Decía Spinoza que las cosas no son buenas y por esos vamos tras ellas, sino que esas mismas cosas, al hacernos sentir bien, son deseables y por eso las llamamos buenas. Esto es, desde la distancia adecuada, nada es bueno o malo, sino que responde a una trama de relaciones en las que las valoraciones morales se disipan hasta hacerse irrelevantes.
Pero más allá de esta posición existe otra que nos lleva a las vicisitudes de la necesidad práctica. Uno no puede consolarse siempre pensando que cualquier situación que vive y que por las razones que sean le supone un sufrimiento de cualquier medida, es en realidad una ínfima parte de una especie de ecuación que finalmente se igualará en la neutralidad del equilibrio cósmico.
No puede porque existen ocasiones en que se necesita un objeto sobre el cual volcar la incomprensión del sufrimiento antes que verse luchando contra algo que, en sí, no se rige por las categorías con las que pretendemos atacarle. En ocasiones es preciso acercarse al terreno espiritual (en la forma del «creo porque es absurdo» atribuido a Tertuliano, del «creo porque me consuela» que reclamaba Unamuno, o cualquier otra) o científico, que para el caso es lo mismo.

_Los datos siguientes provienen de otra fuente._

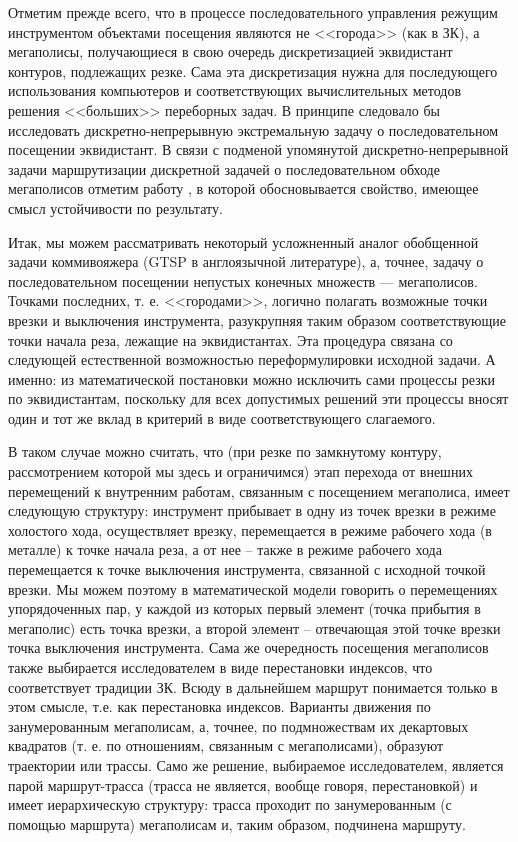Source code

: \documentclass[11pt,twoside,openany]{report}
\begin{document}
Отметим прежде всего, что в процессе последовательного управления режущим инструментом объектами посещения являются не <<города>> (как в ЗК), а мегаполисы, получающиеся в свою очередь дискретизацией эквидистант контуров, подлежащих резке. Сама эта дискретизация нужна для последующего использования компьютеров и соответствующих вычислительных методов решения <<больших>> переборных задач. В принципе следовало бы исследовать дискретно-непрерывную экстремальную задачу о последовательном посещении эквидистант. В связи с подменой упомянутой дискретно-непрерывной задачи маршрутизации дискретной задачей о последовательном обходе мегаполисов отметим работу \cite{intro01}, в которой обосновывается свойство, имеющее смысл устойчивости по результату.

Итак, мы можем рассматривать некоторый усложненный аналог обобщенной задачи коммивояжера (GTSP в англоязычной литературе), а, точнее, задачу о последовательном посещении непустых конечных множеств — мегаполисов. Точками последних, т. е. <<городами>>, логично полагать возможные точки врезки и выключения инструмента, разукрупняя таким образом соответствующие точки начала реза, лежащие на эквидистантах. Эта процедура связана со следующей естественной возможностью переформулировки исходной задачи. А именно: из математической постановки можно исключить сами процессы резки по эквидистантам, поскольку для всех допустимых решений эти процессы вносят один и тот же вклад в критерий в виде соответствующего слагаемого.

В таком случае можно считать, что (при резке по замкнутому контуру, рассмотрением которой мы здесь и ограничимся) этап перехода от внешних перемещений к внутренним работам, связанным с посещением мегаполиса, имеет следующую структуру: инструмент прибывает в одну из точек врезки в режиме холостого хода, осуществляет врезку, перемещается в режиме рабочего хода (в металле) к точке начала реза, а от нее – также в режиме рабочего хода перемещается к точке выключения инструмента, связанной с исходной точкой врезки. Мы можем поэтому в математической модели говорить о перемещениях упорядоченных пар, у каждой из которых первый элемент (точка прибытия в мегаполис) есть точка врезки, а второй элемент – отвечающая этой точке врезки точка выключения инструмента. Сама же очередность посещения мегаполисов также выбирается исследователем в виде перестановки индексов, что соответствует традиции ЗК. Всюду в дальнейшем маршрут понимается только в этом смысле, т.е. как перестановка индексов. Варианты движения по занумерованным мегаполисам, а, точнее, по подмножествам их декартовых квадратов (т. е. по отношениям, связанным с мегаполисами), образуют траектории или трассы. Само же решение, выбираемое исследователем, является парой маршрут-трасса (трасса не является, вообще говоря, перестановкой) и имеет иерархическую структуру: трасса проходит по занумерованным (с помощью маршрута) мегаполисам и, таким образом, подчинена маршруту.
\end{document}
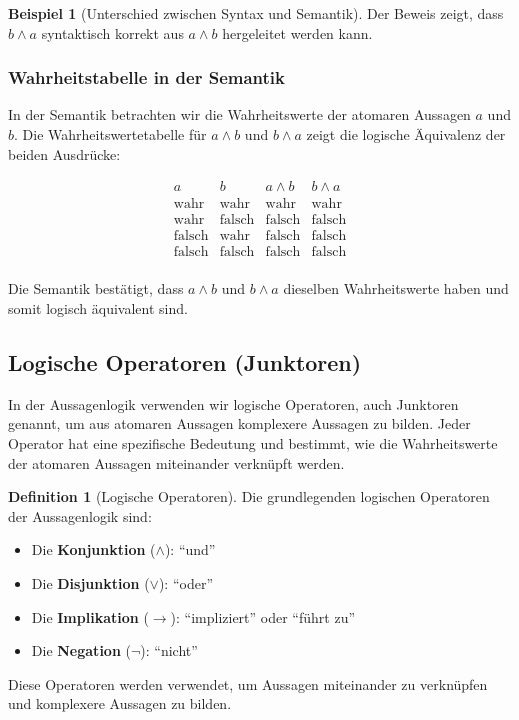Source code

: \documentclass{book}
\theoremstyle{plain}
\theoremstyle{remark}
\theoremstyle{definition}
\newtheorem{definition}{Definition}[section]
\newtheorem*{example}{Beispiel}
\begin{document}
\begin{example}[Unterschied zwischen Syntax und Semantik]
Der Beweis zeigt, dass \(b \land a\) syntaktisch korrekt aus \(a \land b\) hergeleitet werden kann.

\subsubsection*{Wahrheitstabelle in der Semantik}
In der Semantik betrachten wir die Wahrheitswerte der atomaren Aussagen \(a\) und \(b\). Die Wahrheitswertetabelle für \(a \land b\) und \(b \land a\) zeigt die logische Äquivalenz der beiden Ausdrücke:

\[
\begin{array}{c|c|c|c}
    a & b & a \land b & b \land a \\
    \hline
    \text{wahr} & \text{wahr} & \text{wahr} & \text{wahr} \\
    \text{wahr} & \text{falsch} & \text{falsch} & \text{falsch} \\
    \text{falsch} & \text{wahr} & \text{falsch} & \text{falsch} \\
    \text{falsch} & \text{falsch} & \text{falsch} & \text{falsch} \\
\end{array}
\]

Die Semantik bestätigt, dass \(a \land b\) und \(b \land a\) dieselben Wahrheitswerte haben und somit logisch äquivalent sind.

\end{example}
\subsection{Logische Operatoren (Junktoren)}

In der Aussagenlogik verwenden wir logische Operatoren, auch Junktoren genannt, um aus atomaren Aussagen komplexere Aussagen zu bilden. Jeder Operator hat eine spezifische Bedeutung und bestimmt, wie die Wahrheitswerte der atomaren Aussagen miteinander verknüpft werden.

\begin{definition}[Logische Operatoren]
Die grundlegenden logischen Operatoren der Aussagenlogik sind:
\begin{itemize}
    \item Die \textbf{Konjunktion} (\(\land\)): "`und"'
    \item Die \textbf{Disjunktion} (\(\lor\)): "`oder"'
    \item Die \textbf{Implikation} (\(\rightarrow\)): "`impliziert"' oder "`führt zu"'
    \item Die \textbf{Negation} (\(\neg\)): "`nicht"'
\end{itemize}
Diese Operatoren werden verwendet, um Aussagen miteinander zu verknüpfen und komplexere Aussagen zu bilden.
\end{definition}
\end{document}
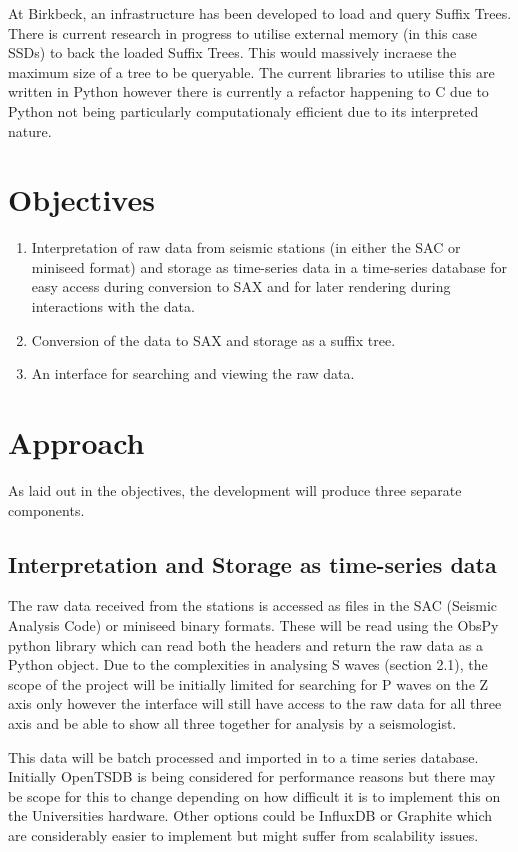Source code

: \documentclass[11pt]{scrartcl}
\begin{document}
	At Birkbeck, an infrastructure has been developed to load and query Suffix Trees.  There is current research in progress to utilise external memory (in this case SSDs) to back the loaded Suffix Trees.  This would massively incraese the maximum size of a tree to be queryable.  The current libraries to utilise this are written in Python however there is currently a refactor happening to C due to Python not being particularly computationaly efficient due to its interpreted nature.

\section{Objectives}
\begin{enumerate}
	\item Interpretation of raw data from seismic stations (in either the SAC or miniseed format) and storage as time-series data in a time-series database for easy access during conversion to SAX and for later rendering during interactions with the data.
	\item Conversion of the data to SAX and storage as a suffix tree.
	\item An interface for searching and viewing the raw data.
\end{enumerate}

\section{Approach}
	As laid out in the objectives, the development will produce three separate components.
	
\subsection{Interpretation and Storage as time-series data}
	The raw data received from the stations is accessed as files in the SAC (Seismic Analysis Code) or miniseed binary formats.  These will be read using the ObsPy python library which can read both the headers and return the raw data as a Python object.  Due to the complexities in analysing S waves (section 2.1), the scope of the project will be initially limited for searching for P waves on the Z axis only however the interface will still have access to the raw data for all three axis and be able to show all three together for analysis by a seismologist.
	
	This data will be batch processed and imported in to a time series database.  Initially OpenTSDB is being considered for performance reasons but there may be scope for this to change depending on how difficult it is to implement this on the Universities hardware.  Other options could be InfluxDB or Graphite which are considerably easier to implement but might suffer from scalability issues.
\end{document}
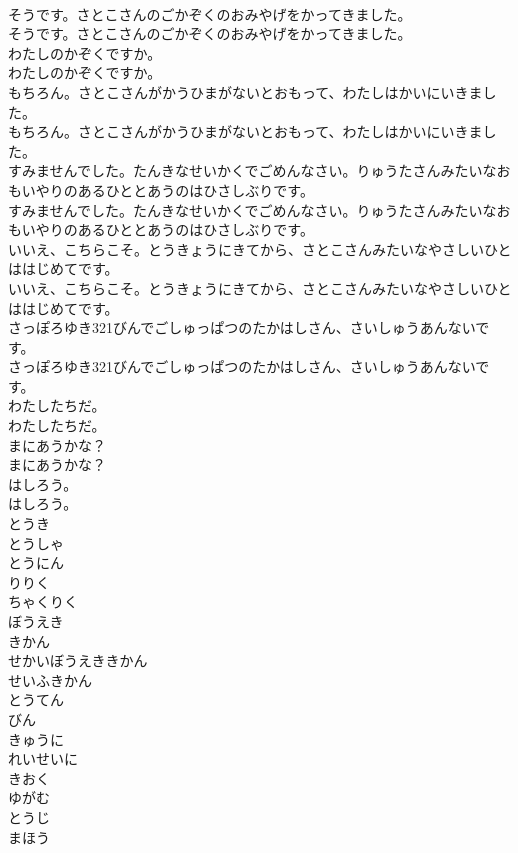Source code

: \documentclass[8pt]{extreport}
\begin{document}
\begin{CJK}{UTF8}{min}
\\	そうです。さとこさんのごかぞくのおみやげをかってきました。
\\	そうです。さとこさんのごかぞくのおみやげをかってきました。
\\	わたしのかぞくですか。
\\	わたしのかぞくですか。
\\	もちろん。さとこさんがかうひまがないとおもって、わたしはかいにいきました。
\\	もちろん。さとこさんがかうひまがないとおもって、わたしはかいにいきました。
\\	すみませんでした。たんきなせいかくでごめんなさい。りゅうたさんみたいなおもいやりのあるひととあうのはひさしぶりです。
\\	すみませんでした。たんきなせいかくでごめんなさい。りゅうたさんみたいなおもいやりのあるひととあうのはひさしぶりです。
\\	いいえ、こちらこそ。とうきょうにきてから、さとこさんみたいなやさしいひとははじめてです。
\\	いいえ、こちらこそ。とうきょうにきてから、さとこさんみたいなやさしいひとははじめてです。
\\	さっぽろゆき321びんでごしゅっぱつのたかはしさん、さいしゅうあんないです。
\\	さっぽろゆき321びんでごしゅっぱつのたかはしさん、さいしゅうあんないです。
\\	わたしたちだ。
\\	わたしたちだ。
\\	まにあうかな？
\\	まにあうかな？
\\	はしろう。
\\	はしろう。
\\	とうき
\\	とうしゃ
\\	とうにん
\\	りりく
\\	ちゃくりく
\\	ぼうえき
\\	きかん
\\	せかいぼうえききかん
\\	せいふきかん
\\	とうてん
\\	びん
\\	きゅうに
\\	れいせいに
\\	きおく
\\	ゆがむ
\\	とうじ
\\	まほう

\end{CJK}
\end{document}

En un mundo hecho de polvo y viento, necesitamos saber que algo tiene sentido para no ver el vacío entre átomos sino la materia que generan. Necesitamos saber que una mesa es una mesa, una silla es una silla, que disfrutar es bueno y que sufrir es malo.
No tenemos tiempo de decidir qué significa eso de bueno y malo en la improvisación cotidiana, como tampoco nos preguntamos diariamente qué es una mesa en su estructura microscópica.
Hay teorías que explican el funcionamiento del mundo de una manera lógicamente impecable, pero que no ayudan a vivir sin caer en el relativismo. Porque sólo cuando uno reconoce su sufrimiento y lo relaciona esencialmente con ‘lo malo’ es capaz de reconocer el sufrimiento de los otros.